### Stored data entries
* * * *
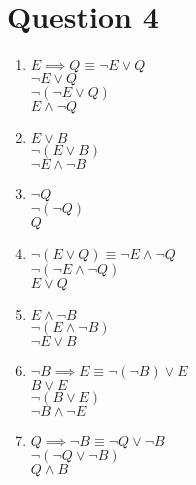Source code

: \documentclass{article}
\begin{document}
    \section*{Question 4}
    \begin{enumerate}
    \item 
    $E \implies Q  \equiv \neg E \lor Q$\\
    $\neg E \lor Q$ \\
    $\neg (\neg E \lor Q)$ \\
    $E \land \neg Q$ \\
    \item 
    $E \lor B$ \\
    $\neg (E \lor B)$ \\
    $\neg E \land \neg B$ \\
    \item 
    $\neg Q$ \\
    $\neg (\neg Q)$ \\
    $Q$ \\
    \item 
    $\neg (E \lor Q) \equiv \neg E \land \neg Q$ \\
    $\neg(\neg E \land \neg Q)$ \\
    $E \lor Q$ \\
    \item 
    $E \land \neg B$ \\
    $\neg (E \land \neg B)$ \\
    $\neg E \lor B$ \\
    \item 
    $\neg B \implies E \equiv \neg (\neg B) \lor E$ \\
    $B \lor E$ \\
    $\neg(B \lor E)$ \\
    $\neg B \land \neg E$
    \item 
    $Q \implies \neg B \equiv \neg Q \lor \neg B$ \\
    $\neg (\neg Q \lor \neg B)$ \\
    $Q \land B$ \\
    \end{enumerate}
     \newpage
\end{document}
* * * *
### ACTIVITY
Could you print all of the entries above exactly as written, minus the pictures?

### ANSWER TO THIS EXERCISE
Source code

: \documentclass{article}
\begin{document}
    \section*{Question 4}
    \begin{enumerate}
    \item 
    $E \implies Q  \equiv \neg E \lor Q$\\
    $\neg E \lor Q$ \\
    $\neg (\neg E \lor Q)$ \\
    $E \land \neg Q$ \\
    \item 
    $E \lor B$ \\
    $\neg (E \lor B)$ \\
    $\neg E \land \neg B$ \\
    \item 
    $\neg Q$ \\
    $\neg (\neg Q)$ \\
    $Q$ \\
    \item 
    $\neg (E \lor Q) \equiv \neg E \land \neg Q$ \\
    $\neg(\neg E \land \neg Q)$ \\
    $E \lor Q$ \\
    \item 
    $E \land \neg B$ \\
    $\neg (E \land \neg B)$ \\
    $\neg E \lor B$ \\
    \item 
    $\neg B \implies E \equiv \neg (\neg B) \lor E$ \\
    $B \lor E$ \\
    $\neg(B \lor E)$ \\
    $\neg B \land \neg E$
    \item 
    $Q \implies \neg B \equiv \neg Q \lor \neg B$ \\
    $\neg (\neg Q \lor \neg B)$ \\
    $Q \land B$ \\
    \end{enumerate}
     \newpage
\end{document}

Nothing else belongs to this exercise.